| What you have to do |
Exactly as given, restate each record that follows.

| Input material |
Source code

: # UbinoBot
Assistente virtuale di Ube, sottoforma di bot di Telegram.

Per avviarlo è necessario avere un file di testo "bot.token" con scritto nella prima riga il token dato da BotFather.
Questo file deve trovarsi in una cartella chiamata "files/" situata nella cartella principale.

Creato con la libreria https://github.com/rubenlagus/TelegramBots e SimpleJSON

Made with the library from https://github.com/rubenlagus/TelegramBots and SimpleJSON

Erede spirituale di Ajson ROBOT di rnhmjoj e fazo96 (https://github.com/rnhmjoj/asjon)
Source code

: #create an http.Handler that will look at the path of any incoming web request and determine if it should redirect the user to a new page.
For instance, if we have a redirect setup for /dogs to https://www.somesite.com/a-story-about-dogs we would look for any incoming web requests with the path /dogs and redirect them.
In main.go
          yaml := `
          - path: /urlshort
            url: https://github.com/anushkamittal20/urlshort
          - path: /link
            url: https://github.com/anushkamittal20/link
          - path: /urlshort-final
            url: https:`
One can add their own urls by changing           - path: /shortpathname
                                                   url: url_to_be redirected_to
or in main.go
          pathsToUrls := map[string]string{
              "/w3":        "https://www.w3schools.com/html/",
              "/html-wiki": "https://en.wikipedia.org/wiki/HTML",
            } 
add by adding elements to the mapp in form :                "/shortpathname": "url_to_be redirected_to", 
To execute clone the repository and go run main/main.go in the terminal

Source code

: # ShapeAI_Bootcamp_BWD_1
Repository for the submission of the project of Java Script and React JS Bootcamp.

| Response to the task |
Source code

: # UbinoBot
Assistente virtuale di Ube, sottoforma di bot di Telegram.

Per avviarlo è necessario avere un file di testo "bot.token" con scritto nella prima riga il token dato da BotFather.
Questo file deve trovarsi in una cartella chiamata "files/" situata nella cartella principale.

Creato con la libreria https://github.com/rubenlagus/TelegramBots e SimpleJSON

Made with the library from https://github.com/rubenlagus/TelegramBots and SimpleJSON

Erede spirituale di Ajson ROBOT di rnhmjoj e fazo96 (https://github.com/rnhmjoj/asjon)
Source code

: #create an http.Handler that will look at the path of any incoming web request and determine if it should redirect the user to a new page.
For instance, if we have a redirect setup for /dogs to https://www.somesite.com/a-story-about-dogs we would look for any incoming web requests with the path /dogs and redirect them.
In main.go
          yaml := `
          - path: /urlshort
            url: https://github.com/anushkamittal20/urlshort
          - path: /link
            url: https://github.com/anushkamittal20/link
          - path: /urlshort-final
            url: https:`
One can add their own urls by changing           - path: /shortpathname
                                                   url: url_to_be redirected_to
or in main.go
          pathsToUrls := map[string]string{
              "/w3":        "https://www.w3schools.com/html/",
              "/html-wiki": "https://en.wikipedia.org/wiki/HTML",
            } 
add by adding elements to the mapp in form :                "/shortpathname": "url_to_be redirected_to", 
To execute clone the repository and go run main/main.go in the terminal

Source code

: # ShapeAI_Bootcamp_BWD_1
Repository for the submission of the project of Java Script and React JS Bootcamp.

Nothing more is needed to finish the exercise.